Intanto Andrea avvertito dal maestro degli ostacoli che si opponevano
alla sua felicità, si raccomandava caldamente a tutti perchè non
esitassero ad accettare l’assenso della ragazza, che avrebbe deciso
della sua vita, che oramai gli pareva impossibile senza di lei,
prometteva di fare dei miracoli per rendersi degno della sua fortuna, e
gettava fiamme dagli occhi, manifestando sentimenti di assoluta
sommissione e di devota riconoscenza.

—Ah! l’amore rende eloquenti anche gli asini, osservava il maestro
Zecchini; l’amore sarebbe la più bella cosa del mondo... se non
conducesse al matrimonio!...
—Sono discorsi da vecchio celibe, gli rispondeva la signora Maddalena,
voi non avete diritto di parlare di matrimonio, perchè non lo avete
provato....
—Ma ho provato l’amore!... esclamava il maestro, guardando in modo
singolare la vecchietta rubizza, mentre una scintilla fugace gli
brillava negli occhi resi opachi e cisposi dagli anni; tutte le rughe
del volto gli si animavano con contrazioni spasmodiche; alzava le
braccia in atto di disperazione, e poi le lasciava cadere d’un tratto,
come i pali del telegrafo rotti da un colpo di vento.

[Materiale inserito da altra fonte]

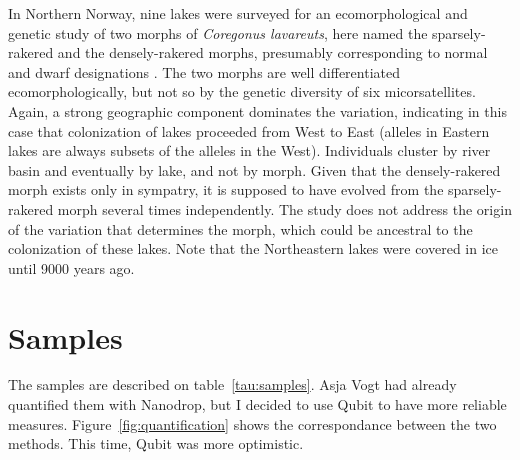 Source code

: \documentclass[a4paper,12pt,twosided]{article}
\begin{document}
In Northern Norway, nine lakes were surveyed for an ecomorphological and genetic study of two morphs of \emph{Coregonus lavareuts}, here named the sparsely-rakered and the densely-rakered morphs, presumably corresponding to normal and dwarf designations \cite{Ostbye2006}. The two morphs are well differentiated ecomorphologically, but not so by the genetic diversity of six micorsatellites. Again, a strong geographic component dominates the variation, indicating in this case that colonization of lakes proceeded from West to East (alleles in Eastern lakes are always subsets of the alleles in the West). Individuals cluster by river basin and eventually by lake, and not by morph. Given that the densely-rakered morph exists only in sympatry, it is supposed to have evolved from the sparsely-rakered morph several times independently. The study does not address the origin of the variation that determines the morph, which could be ancestral to the colonization of these lakes. Note that the Northeastern lakes were covered in ice until 9000 years ago.

\section{Samples}
The samples are described on table~\ref{tau:samples}. Asja Vogt had already quantified them with Nanodrop, but I decided to use Qubit to have more reliable measures. Figure~\ref{fig:quantification} shows the correspondance between the two methods. This time, Qubit was more optimistic. 
\end{document}
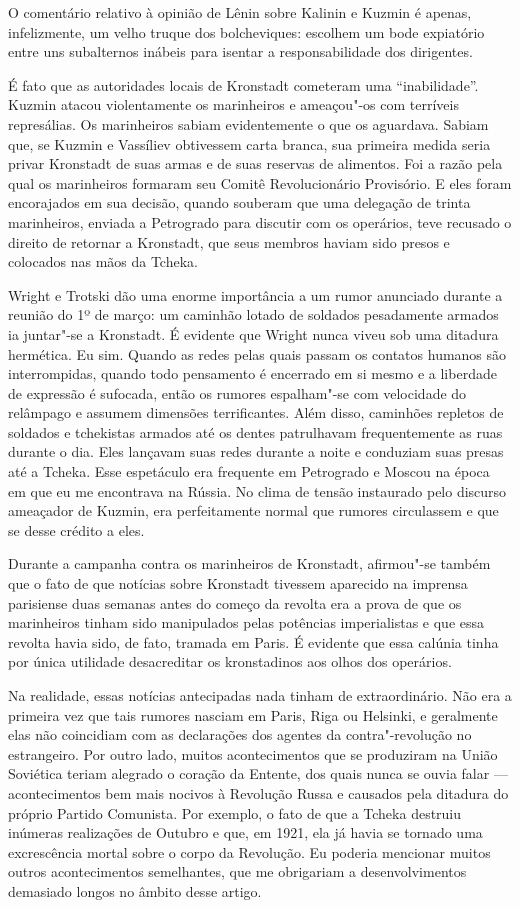 O comentário relativo à opinião de Lênin sobre Kalinin e Kuzmin é
apenas, infelizmente, um velho truque dos bolcheviques: escolhem um
bode expiatório entre uns subalternos inábeis para isentar a
responsabilidade dos dirigentes.

É fato que as autoridades locais de Kronstadt cometeram uma
“inabilidade”. Kuzmin atacou violentamente os marinheiros e
ameaçou"-os com terríveis represálias. Os marinheiros sabiam
evidentemente o que os aguardava. Sabiam que, se Kuzmin e Vassíliev
obtivessem carta branca, sua primeira medida seria privar Kronstadt de
suas armas e de suas reservas de alimentos. Foi a razão pela qual os
marinheiros formaram seu Comitê Revolucionário Provisório. E eles foram
encorajados em sua decisão, quando souberam que uma delegação de trinta
marinheiros, enviada a Petrogrado para discutir com os operários,
teve recusado o direito de retornar a Kronstadt, que seus membros haviam
sido presos e colocados nas mãos da Tcheka.

Wright e Trotski dão uma enorme importância a um rumor anunciado durante
a reunião do 1º de março: um caminhão lotado de soldados pesadamente
armados ia juntar"-se a Kronstadt. É evidente que Wright nunca viveu
sob uma ditadura hermética. Eu sim. Quando as redes pelas quais passam
os contatos humanos são interrompidas, quando todo pensamento é
encerrado em si mesmo e a liberdade de expressão é sufocada, então
os rumores espalham"-se com velocidade do relâmpago e assumem
dimensões terrificantes. Além disso, caminhões repletos de soldados e
tchekistas armados até os dentes patrulhavam frequentemente as ruas
durante o dia. Eles lançavam suas redes durante a noite e conduziam
suas presas até a Tcheka. Esse espetáculo era frequente em Petrogrado e
Moscou na época em que eu me encontrava na Rússia. No clima de tensão
instaurado pelo discurso ameaçador de Kuzmin, era perfeitamente normal
que rumores circulassem e que se desse crédito a eles.

Durante a campanha contra os marinheiros de Kronstadt, afirmou"-se
também que o fato de que notícias sobre Kronstadt tivessem
aparecido na imprensa parisiense duas semanas antes do começo da
revolta era a prova de que os marinheiros tinham sido manipulados pelas
potências imperialistas e que essa revolta havia sido, de fato, tramada
em Paris. É evidente que essa calúnia tinha por única utilidade
desacreditar os kronstadinos aos olhos dos operários.

Na realidade, essas notícias antecipadas nada tinham de extraordinário.
Não era a primeira vez que tais rumores nasciam em Paris, Riga ou
Helsinki, e geralmente elas não coincidiam com as declarações dos
agentes da contra"-revolução no estrangeiro. Por outro lado, muitos
acontecimentos que se produziram na União Soviética teriam
alegrado o coração da Entente, dos quais nunca se ouvia falar ---
acontecimentos bem mais nocivos à Revolução Russa e causados pela
ditadura do próprio Partido Comunista. Por exemplo, o fato de que a
Tcheka destruiu inúmeras realizações de Outubro e que, em 1921, ela já
havia se tornado uma excrescência mortal sobre o corpo da Revolução. Eu
poderia mencionar muitos outros acontecimentos semelhantes, que me
obrigariam a desenvolvimentos demasiado longos no âmbito desse artigo.


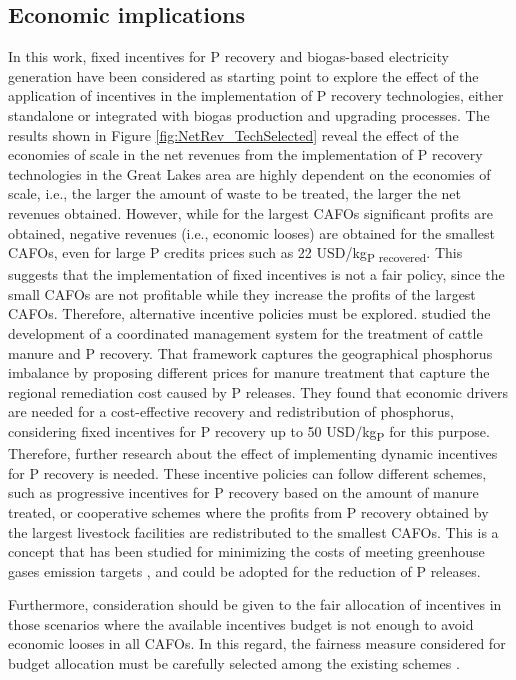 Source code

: \begin{refsection}[referencesCh4]
\subsection{Economic implications}
In this work, fixed incentives for P recovery and biogas-based electricity generation have been considered as starting point to explore the effect of the application of incentives in the implementation of P recovery technologies, either standalone or integrated with biogas production and upgrading processes.		
The results shown in Figure \ref{fig:NetRev_TechSelected} reveal the effect of the economies of scale in the net revenues from the implementation of P recovery technologies in the Great Lakes area are highly dependent on the economies of scale, i.e., the larger the amount of waste to be treated, the larger the net revenues obtained. However, while for the largest CAFOs significant profits are obtained, negative revenues (i.e., economic looses) are obtained for the smallest CAFOs, even for large P credits prices such as 22 USD/kg\textsubscript{P recovered}. This suggests that the implementation of fixed incentives is not a fair policy, since the small CAFOs are not profitable while they increase the profits of the largest CAFOs. Therefore, alternative incentive policies must be explored. \citet{sampat2019coordinated} studied the development of a coordinated management system for the treatment of cattle manure and P recovery. That framework captures the geographical phosphorus imbalance by proposing different prices for manure treatment that capture the regional remediation cost caused by P releases. They found that economic drivers are needed for a cost-effective recovery and redistribution of phosphorus, considering fixed incentives for P recovery up to 50 USD/kg\textsubscript{P} for this purpose. Therefore, further research about the effect of implementing dynamic incentives for P recovery is needed. These incentive policies can follow different schemes, such as progressive incentives for P recovery based on the amount of manure treated, or cooperative schemes where the profits from P recovery obtained by the largest livestock facilities are redistributed to the smallest CAFOs. This is a concept that has been studied for minimizing the costs of meeting greenhouse gases emission targets \citep{galan2018time}, and could be adopted for the reduction of P releases.

Furthermore, consideration should be given to the fair allocation of incentives in those scenarios where the available incentives budget is not enough to avoid economic looses in all CAFOs. In this regard, the fairness measure considered for budget allocation must be carefully selected among the existing schemes \citep{sampat2019fairness}. 


\end{refsection}
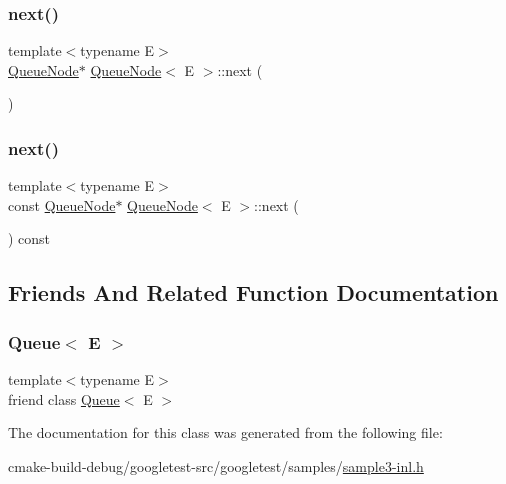 \mbox{\label{classQueueNode_a8a9fdf488da06533360999ef85db56ea}} 
\subsubsection{\texorpdfstring{next()}{next()}\hspace{0.1cm}{\footnotesize\ttfamily [1/2]}}
{\footnotesize\ttfamily template$<$typename E$>$ \\
\mbox{\hyperlink{classQueueNode}{Queue\+Node}}$\ast$ \mbox{\hyperlink{classQueueNode}{Queue\+Node}}$<$ E $>$\+::next (\begin{DoxyParamCaption}{ }\end{DoxyParamCaption})\hspace{0.3cm}{\ttfamily [inline]}}

\mbox{\label{classQueueNode_ada477e4f309f29383112dbda473dd985}} 
\subsubsection{\texorpdfstring{next()}{next()}\hspace{0.1cm}{\footnotesize\ttfamily [2/2]}}
{\footnotesize\ttfamily template$<$typename E$>$ \\
const \mbox{\hyperlink{classQueueNode}{Queue\+Node}}$\ast$ \mbox{\hyperlink{classQueueNode}{Queue\+Node}}$<$ E $>$\+::next (\begin{DoxyParamCaption}{ }\end{DoxyParamCaption}) const\hspace{0.3cm}{\ttfamily [inline]}}



\subsection{Friends And Related Function Documentation}
\mbox{\label{classQueueNode_ad4336229b1d7c3626e4ba69f236b202d}} 
\subsubsection{\texorpdfstring{Queue$<$ E $>$}{Queue< E >}}
{\footnotesize\ttfamily template$<$typename E$>$ \\
friend class \mbox{\hyperlink{classQueue}{Queue}}$<$ E $>$\hspace{0.3cm}{\ttfamily [friend]}}



The documentation for this class was generated from the following file\+:\begin{DoxyCompactItemize}
\item 
cmake-\/build-\/debug/googletest-\/src/googletest/samples/\mbox{\hyperlink{sample3-inl_8h}{sample3-\/inl.\+h}}\end{DoxyCompactItemize}
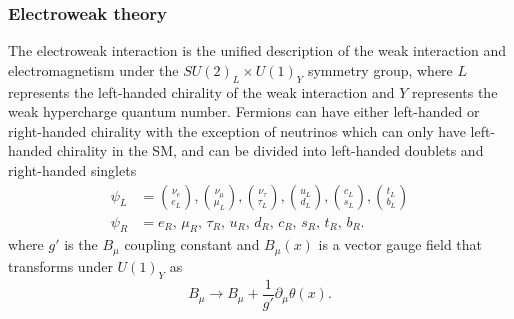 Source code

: \documentclass[../thesis.tex]{subfiles}
\begin{document}
\subsubsection{Electroweak theory}
The electroweak interaction is the unified description of the weak interaction and electromagnetism under the $SU(2)_L \times U(1)_Y$ symmetry group, where $L$ represents the left-handed chirality of the weak interaction and $Y$ represents the weak hypercharge quantum number.
Fermions can have either left-handed or right-handed chirality with the exception of neutrinos which can only have left-handed chirality in the \acs{SM}, and can be divided into left-handed doublets and right-handed singlets
\begin{equation}
\begin{aligned}
\psi_L &= \displaystyle\binom{\nu_e}{e_L}, \displaystyle\binom{\nu_\mu}{\mu_L}, \displaystyle\binom{\nu_\tau}{\tau_L}, \displaystyle\binom{u_L}{d_L}, \displaystyle\binom{c_L}{s_L}, \displaystyle\binom{t_L}{b_L} \\
\psi_R &= e_R\text{, }\mu_R\text{, }\tau_R\text{, }u_R\text{, }d_R\text{, }c_R\text{, }s_R\text{, }t_R\text{, }b_R.
\end{aligned}
\end{equation}
where $g'$ is the $B_\mu$ coupling constant and $B_\mu(x)$ is a vector gauge field that transforms under $U(1)_Y$ as
\begin{equation}
B_\mu \rightarrow B_\mu + \frac{1}{g'}\partial_\mu \theta(x).
\end{equation}
\end{document}
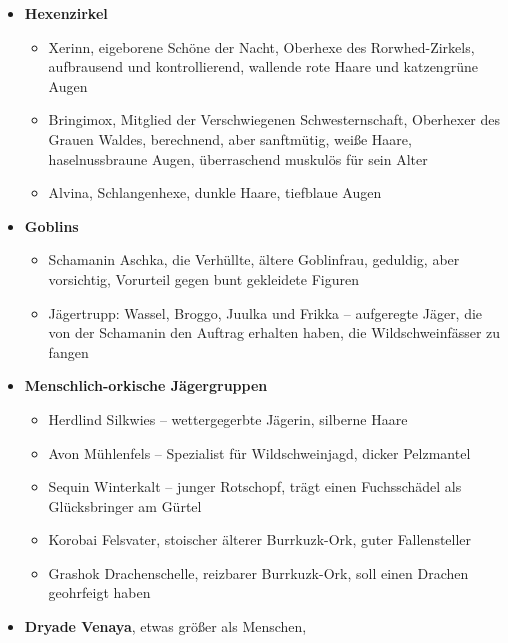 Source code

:      \begin{itemize}
   	\item \textbf{Hexenzirkel}
                \begin{itemize}
        	\item  Xerinn, eigeborene Schöne der Nacht, Oberhexe des Rorwhed-Zirkels, aufbrausend und kontrollierend, wallende rote Haare und katzengrüne Augen
       \item Bringimox, Mitglied der Verschwiegenen Schwesternschaft, Oberhexer des Grauen Waldes, berechnend, aber sanftmütig, weiße Haare, haselnussbraune Augen, überraschend muskulös für sein Alter
        \item Alvina, Schlangenhexe, dunkle Haare, tiefblaue Augen
        \end{itemize}
    \item \textbf{Goblins}
                \begin{itemize}
        	\item  Schamanin Aschka, die Verhüllte, ältere Goblinfrau, geduldig, aber vorsichtig, Vorurteil gegen bunt gekleidete Figuren
        \item Jägertrupp: Wassel, Broggo, Juulka und Frikka -- aufgeregte Jäger, die von der Schamanin den Auftrag erhalten haben, die Wildschweinfässer zu fangen
        \end{itemize}
    \item \textbf{Menschlich-orkische Jägergruppen}
            \begin{itemize}
    	\item Herdlind Silkwies -- wettergegerbte Jägerin, silberne Haare
        \item Avon Mühlenfels -- Spezialist für Wildschweinjagd, dicker Pelzmantel
        \item Sequin Winterkalt -- junger Rotschopf, trägt einen Fuchsschädel als Glücksbringer am Gürtel
        \item Korobai Felsvater, stoischer älterer Burrkuzk-Ork, guter Fallensteller
        \item Grashok Drachenschelle, reizbarer Burrkuzk-Ork, soll einen Drachen geohrfeigt haben
        \end{itemize}
    \item \textbf{Dryade Venaya}, etwas größer als Menschen, 
    \end{itemize}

La nonna rideva con malizia, e gli diceva:
—Gli uomini sono matti, perfino nell’età del giudizio....
—No, sono asini fino all’estremo sospiro, gridava il maestro.
—E anche questo può darsi, essa conchiudeva... lo avete tanto ripetuto,
che me ne sono quasi convinta.
Poi i tre vecchi si raccolsero intorno al tavolo rotondo del salotto,
come i diplomatici a congresso, per discutere un arduo problema, assai
più scabroso di molti affari di Stato, l’eterna questione dell’amore e
del matrimonio.
—Dobbiamo permettere il matrimonio di Maria con Andrea, o sarà meglio
mandarlo a monte?... Essa non ama il futuro marito, eppure acconsente a
prenderlo; esso è cieco d’amore e accetta il sacrifizio, ad ogni costo!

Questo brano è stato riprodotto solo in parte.